WORK INSTRUCTION —
Report each line from the data below that holds the word "terminorum".

*** DATA FOR THIS EXERCISE ***

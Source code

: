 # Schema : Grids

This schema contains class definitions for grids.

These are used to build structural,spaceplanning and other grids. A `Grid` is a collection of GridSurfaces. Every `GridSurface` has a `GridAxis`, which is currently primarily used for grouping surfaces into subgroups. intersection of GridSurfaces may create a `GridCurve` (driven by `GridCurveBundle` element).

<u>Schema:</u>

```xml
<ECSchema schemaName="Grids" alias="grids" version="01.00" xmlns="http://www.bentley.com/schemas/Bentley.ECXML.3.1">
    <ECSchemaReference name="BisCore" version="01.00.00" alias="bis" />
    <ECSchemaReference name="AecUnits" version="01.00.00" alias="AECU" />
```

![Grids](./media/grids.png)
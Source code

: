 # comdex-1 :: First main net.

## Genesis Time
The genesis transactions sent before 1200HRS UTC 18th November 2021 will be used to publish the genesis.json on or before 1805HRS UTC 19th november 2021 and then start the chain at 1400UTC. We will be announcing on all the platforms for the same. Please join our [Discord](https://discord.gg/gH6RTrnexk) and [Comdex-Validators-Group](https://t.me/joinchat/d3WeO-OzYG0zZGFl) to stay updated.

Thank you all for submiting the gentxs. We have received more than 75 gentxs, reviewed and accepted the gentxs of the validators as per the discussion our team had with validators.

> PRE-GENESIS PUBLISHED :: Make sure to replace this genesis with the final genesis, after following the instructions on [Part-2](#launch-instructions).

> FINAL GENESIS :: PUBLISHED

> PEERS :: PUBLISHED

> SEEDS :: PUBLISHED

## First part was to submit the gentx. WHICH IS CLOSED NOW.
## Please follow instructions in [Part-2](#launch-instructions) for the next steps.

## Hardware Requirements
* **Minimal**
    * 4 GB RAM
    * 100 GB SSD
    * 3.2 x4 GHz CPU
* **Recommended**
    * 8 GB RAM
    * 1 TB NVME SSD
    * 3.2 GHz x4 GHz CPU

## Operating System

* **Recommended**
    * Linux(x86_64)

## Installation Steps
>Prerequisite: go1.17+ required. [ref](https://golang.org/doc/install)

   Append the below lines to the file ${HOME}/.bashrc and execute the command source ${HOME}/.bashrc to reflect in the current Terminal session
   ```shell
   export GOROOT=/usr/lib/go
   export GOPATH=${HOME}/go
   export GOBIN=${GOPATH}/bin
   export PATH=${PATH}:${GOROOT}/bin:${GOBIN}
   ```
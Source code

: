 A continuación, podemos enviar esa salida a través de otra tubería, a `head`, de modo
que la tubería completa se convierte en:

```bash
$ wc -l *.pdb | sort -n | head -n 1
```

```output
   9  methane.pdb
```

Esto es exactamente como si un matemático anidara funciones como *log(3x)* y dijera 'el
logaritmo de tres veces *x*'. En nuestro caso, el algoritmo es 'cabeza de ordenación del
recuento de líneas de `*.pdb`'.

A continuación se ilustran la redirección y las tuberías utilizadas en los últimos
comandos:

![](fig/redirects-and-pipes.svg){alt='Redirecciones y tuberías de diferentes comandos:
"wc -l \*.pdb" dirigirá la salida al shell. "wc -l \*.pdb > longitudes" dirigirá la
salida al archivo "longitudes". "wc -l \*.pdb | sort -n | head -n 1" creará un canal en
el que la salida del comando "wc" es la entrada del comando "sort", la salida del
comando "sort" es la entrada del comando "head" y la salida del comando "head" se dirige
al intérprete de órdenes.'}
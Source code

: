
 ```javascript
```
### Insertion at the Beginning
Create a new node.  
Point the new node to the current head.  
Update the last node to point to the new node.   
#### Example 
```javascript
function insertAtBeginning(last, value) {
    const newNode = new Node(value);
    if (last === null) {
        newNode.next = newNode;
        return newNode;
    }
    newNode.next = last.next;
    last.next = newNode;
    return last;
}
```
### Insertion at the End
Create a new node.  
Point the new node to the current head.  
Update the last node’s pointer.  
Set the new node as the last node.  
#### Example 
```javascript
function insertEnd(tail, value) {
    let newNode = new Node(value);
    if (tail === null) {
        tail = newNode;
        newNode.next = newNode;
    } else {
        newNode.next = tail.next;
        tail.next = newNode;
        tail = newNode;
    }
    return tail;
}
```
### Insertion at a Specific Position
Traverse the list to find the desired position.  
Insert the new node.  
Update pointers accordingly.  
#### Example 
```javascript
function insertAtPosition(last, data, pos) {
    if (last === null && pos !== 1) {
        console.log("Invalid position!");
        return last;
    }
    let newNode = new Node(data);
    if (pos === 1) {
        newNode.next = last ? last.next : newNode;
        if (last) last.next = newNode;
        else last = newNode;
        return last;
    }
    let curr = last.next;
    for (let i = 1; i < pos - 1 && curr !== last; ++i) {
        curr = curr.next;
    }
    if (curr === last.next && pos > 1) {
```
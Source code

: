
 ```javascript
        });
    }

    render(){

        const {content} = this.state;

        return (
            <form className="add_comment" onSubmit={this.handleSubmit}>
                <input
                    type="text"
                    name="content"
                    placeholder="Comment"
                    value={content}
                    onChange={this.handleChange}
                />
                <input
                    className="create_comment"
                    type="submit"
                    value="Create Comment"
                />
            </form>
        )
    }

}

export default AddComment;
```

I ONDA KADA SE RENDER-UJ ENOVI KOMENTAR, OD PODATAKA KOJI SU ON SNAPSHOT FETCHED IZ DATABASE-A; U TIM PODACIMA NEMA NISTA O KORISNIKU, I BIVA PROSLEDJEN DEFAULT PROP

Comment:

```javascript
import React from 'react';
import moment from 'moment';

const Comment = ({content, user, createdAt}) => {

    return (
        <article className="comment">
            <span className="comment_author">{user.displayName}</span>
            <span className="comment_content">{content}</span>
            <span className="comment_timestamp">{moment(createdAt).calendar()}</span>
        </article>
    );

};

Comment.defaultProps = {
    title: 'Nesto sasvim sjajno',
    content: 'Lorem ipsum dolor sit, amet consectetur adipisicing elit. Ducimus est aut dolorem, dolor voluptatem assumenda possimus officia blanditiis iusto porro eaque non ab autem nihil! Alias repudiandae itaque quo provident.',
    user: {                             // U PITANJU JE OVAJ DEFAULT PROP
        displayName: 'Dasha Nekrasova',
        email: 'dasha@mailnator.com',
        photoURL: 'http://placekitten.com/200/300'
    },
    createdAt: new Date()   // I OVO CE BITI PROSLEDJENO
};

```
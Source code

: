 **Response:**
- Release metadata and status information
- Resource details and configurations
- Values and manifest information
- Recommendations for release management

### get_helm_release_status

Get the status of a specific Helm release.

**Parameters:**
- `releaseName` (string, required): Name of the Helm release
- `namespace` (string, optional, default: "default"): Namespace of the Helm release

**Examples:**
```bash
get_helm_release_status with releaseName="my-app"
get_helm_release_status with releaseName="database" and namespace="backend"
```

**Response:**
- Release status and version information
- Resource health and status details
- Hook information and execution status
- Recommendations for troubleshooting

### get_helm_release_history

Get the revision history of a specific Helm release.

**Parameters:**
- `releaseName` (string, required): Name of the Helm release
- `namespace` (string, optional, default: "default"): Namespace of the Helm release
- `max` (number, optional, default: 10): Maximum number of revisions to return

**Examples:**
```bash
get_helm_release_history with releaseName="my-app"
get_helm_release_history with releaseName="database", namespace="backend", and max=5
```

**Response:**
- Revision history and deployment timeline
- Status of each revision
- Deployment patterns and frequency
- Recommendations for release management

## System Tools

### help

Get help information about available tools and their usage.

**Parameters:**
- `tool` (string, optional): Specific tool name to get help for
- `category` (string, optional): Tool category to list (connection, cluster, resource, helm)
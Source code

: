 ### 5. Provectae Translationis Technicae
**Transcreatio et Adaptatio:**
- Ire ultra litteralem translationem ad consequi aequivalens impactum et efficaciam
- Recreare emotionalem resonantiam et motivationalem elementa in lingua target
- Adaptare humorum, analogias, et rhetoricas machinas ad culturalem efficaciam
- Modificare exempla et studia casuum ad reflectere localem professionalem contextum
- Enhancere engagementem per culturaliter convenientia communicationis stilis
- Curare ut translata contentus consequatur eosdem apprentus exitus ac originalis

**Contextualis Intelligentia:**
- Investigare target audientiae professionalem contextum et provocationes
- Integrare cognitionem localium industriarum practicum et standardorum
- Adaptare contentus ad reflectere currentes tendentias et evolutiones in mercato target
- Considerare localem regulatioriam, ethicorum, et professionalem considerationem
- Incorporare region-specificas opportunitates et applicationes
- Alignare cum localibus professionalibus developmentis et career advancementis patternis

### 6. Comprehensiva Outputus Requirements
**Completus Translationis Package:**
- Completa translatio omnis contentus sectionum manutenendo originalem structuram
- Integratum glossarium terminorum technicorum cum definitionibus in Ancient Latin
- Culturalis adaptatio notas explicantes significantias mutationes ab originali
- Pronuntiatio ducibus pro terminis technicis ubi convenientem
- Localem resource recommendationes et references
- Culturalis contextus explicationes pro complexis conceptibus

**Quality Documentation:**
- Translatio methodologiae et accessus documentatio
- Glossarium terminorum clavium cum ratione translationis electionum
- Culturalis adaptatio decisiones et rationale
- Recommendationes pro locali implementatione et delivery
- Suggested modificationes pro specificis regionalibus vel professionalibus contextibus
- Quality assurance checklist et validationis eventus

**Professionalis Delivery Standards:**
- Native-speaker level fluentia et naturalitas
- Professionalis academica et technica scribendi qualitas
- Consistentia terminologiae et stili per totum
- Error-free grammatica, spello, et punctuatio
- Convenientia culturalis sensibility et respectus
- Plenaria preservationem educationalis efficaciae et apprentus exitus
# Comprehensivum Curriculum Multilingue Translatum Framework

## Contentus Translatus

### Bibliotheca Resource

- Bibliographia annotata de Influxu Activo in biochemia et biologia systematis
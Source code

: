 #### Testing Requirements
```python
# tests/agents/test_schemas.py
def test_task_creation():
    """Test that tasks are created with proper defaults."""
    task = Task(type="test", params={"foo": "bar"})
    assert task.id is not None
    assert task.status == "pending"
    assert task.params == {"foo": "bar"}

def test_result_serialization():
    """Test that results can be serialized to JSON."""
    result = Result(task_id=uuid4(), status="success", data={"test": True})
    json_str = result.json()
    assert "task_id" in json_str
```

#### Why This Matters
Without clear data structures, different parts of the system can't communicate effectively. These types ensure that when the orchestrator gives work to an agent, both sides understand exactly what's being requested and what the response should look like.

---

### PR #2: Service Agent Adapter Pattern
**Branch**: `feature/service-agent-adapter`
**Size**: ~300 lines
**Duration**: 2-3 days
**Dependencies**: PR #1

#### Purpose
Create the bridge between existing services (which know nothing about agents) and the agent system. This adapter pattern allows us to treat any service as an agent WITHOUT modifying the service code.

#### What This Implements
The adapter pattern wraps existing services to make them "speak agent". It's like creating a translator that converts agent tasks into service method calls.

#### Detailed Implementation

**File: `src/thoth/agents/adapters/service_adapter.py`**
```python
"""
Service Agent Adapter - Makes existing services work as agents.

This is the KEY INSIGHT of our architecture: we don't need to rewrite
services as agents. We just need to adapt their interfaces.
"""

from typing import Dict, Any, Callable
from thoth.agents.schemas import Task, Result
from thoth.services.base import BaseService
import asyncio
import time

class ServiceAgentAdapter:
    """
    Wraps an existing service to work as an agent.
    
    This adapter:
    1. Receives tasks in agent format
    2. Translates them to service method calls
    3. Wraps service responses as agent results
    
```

*** End of DATA FOR THIS EXERCISE ***

RESPONSE TO THIS EXERCISE —
- Integratum glossarium terminorum technicorum cum definitionibus in Ancient Latin
- Glossarium terminorum clavium cum ratione translationis electionum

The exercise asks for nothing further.